Tuesday, 19 November 2013

Money Matters

  1. A call came from a client who recently acquired a house in Serene Park and was re-looking at his MRTA (Mortgage Reducing Term Assurance) options.
  2. From our previous dealings, we have suggested to take MLTA (Mortgage Level Term Assurance) instead, to which he is agreeable after balancing the pro’s and cons of the plan. He was also looking at a plan that covers Critical Illnesses (CI) rather than the basic coverage of Death & Disability.
  3. The new loan was at RM265k. Around a year ago, he acquired an apartment which carried a RM200k loan and he took up an MLTA plan to mitigate the risk.
  4. As our meeting went on, he informed us that the apartment has been since been sold off and was in the process of changing hands. This transaction was expected to be completed in about 3 month’s time.
  5. The question thus is, how much should he take for the new loan in view of the soon to be completed disposal? Should he re-cycle the previous MLTA and just top up the difference of RM65k or take a plan for the full RM265k since the previous unit has yet to be disposed in its entirety?
  6. If one is paranoid, then, the new MLTA should be at RM265k. However, this may be an overkill since the apartment is already on its way out. There is such thing as risk and then there is calculated risk.
  7. We explained to him that, when it comes to property investment, it may not be practical to insure the entire amount of loan for all properties. In practice, one should categorise properties as core holdings and trade commodities.
  8. The core units should be protected in full as the primary intention is for long term retention (for self use or rent collection) while the other group is held with the aim of disposal should the right situation arise.
  9. Examples of core units are the house one resides in, the office one operates from as well as other units that are meant for portfolio building.
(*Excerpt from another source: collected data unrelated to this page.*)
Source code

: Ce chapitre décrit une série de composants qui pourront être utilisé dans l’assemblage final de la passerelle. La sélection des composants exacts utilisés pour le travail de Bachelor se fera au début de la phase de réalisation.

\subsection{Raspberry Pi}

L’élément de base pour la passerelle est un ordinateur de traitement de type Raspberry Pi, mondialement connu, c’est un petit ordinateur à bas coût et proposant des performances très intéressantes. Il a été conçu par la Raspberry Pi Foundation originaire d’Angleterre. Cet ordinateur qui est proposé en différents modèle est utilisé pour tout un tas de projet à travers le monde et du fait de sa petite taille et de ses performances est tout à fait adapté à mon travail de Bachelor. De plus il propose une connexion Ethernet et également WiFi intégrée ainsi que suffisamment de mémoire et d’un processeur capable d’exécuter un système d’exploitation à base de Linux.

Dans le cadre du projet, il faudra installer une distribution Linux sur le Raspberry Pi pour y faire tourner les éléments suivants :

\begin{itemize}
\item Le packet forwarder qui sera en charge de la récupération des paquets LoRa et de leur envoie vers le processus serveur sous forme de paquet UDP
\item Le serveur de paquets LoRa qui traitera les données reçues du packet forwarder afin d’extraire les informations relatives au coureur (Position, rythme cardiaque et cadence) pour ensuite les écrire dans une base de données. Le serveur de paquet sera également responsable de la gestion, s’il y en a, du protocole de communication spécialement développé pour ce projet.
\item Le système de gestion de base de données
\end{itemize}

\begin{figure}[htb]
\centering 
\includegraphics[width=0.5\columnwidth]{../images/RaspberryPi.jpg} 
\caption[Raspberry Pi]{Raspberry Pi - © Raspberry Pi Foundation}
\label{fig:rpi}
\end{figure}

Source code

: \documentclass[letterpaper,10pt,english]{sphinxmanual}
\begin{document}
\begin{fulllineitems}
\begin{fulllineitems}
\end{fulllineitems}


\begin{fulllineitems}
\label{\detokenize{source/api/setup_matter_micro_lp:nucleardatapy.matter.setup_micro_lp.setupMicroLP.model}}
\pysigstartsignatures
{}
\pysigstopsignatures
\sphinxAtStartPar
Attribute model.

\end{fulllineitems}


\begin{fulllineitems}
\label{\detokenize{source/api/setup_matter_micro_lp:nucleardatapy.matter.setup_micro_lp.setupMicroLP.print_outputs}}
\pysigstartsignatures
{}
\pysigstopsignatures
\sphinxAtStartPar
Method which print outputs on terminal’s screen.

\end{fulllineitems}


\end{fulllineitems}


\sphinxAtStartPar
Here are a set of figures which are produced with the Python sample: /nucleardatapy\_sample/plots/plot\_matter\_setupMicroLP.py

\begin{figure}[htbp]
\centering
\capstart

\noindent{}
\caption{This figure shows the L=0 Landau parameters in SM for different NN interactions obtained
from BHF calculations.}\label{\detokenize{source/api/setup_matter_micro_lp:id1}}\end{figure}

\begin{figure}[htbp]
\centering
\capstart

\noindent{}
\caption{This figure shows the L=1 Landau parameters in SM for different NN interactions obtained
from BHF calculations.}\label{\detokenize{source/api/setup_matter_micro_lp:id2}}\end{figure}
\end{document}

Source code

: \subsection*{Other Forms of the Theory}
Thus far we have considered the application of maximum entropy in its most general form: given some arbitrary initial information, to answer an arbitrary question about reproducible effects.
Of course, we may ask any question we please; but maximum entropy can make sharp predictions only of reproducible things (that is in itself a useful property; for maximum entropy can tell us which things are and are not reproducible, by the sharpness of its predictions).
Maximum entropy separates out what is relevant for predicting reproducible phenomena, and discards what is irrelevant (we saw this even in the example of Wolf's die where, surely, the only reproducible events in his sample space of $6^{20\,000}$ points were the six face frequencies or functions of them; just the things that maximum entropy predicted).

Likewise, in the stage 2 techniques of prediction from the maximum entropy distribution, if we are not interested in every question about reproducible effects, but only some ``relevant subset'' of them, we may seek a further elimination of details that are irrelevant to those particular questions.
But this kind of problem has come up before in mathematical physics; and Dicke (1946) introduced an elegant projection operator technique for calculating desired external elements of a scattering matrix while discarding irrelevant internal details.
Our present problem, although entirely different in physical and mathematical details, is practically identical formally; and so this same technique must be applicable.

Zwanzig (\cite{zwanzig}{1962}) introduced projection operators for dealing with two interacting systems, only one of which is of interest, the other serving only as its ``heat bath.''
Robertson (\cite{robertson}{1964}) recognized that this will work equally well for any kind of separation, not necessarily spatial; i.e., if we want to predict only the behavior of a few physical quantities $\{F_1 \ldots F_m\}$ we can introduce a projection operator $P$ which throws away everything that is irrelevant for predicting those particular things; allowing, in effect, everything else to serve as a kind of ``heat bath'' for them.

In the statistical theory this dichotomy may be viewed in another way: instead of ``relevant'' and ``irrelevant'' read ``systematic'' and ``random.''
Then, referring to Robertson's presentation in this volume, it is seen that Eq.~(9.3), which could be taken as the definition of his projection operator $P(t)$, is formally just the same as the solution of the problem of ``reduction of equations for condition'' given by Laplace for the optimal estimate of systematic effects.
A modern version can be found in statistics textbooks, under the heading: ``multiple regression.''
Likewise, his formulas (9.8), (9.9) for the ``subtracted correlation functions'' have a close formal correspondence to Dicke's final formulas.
  10. He thus concluded that the house is a core unit that must be protected from risk and the apartment as a trade item. We suggested that he performs this core/non-core asset exercise periodically to gauge his risk exposure and the mitigating action needed.
  11. In the end, he decided to take an additional coverage of RM100k instead. The rationale was to have an additional RM35k for the family even after the house loan has been settled in full.
  12. We suppose, when one is a husband/father, leaving something extra behind as a parting gift is the least one can do.
  13. Loans are a good financial tool but just like fire, if precautions are not there, it can burn the house down. Happy investing!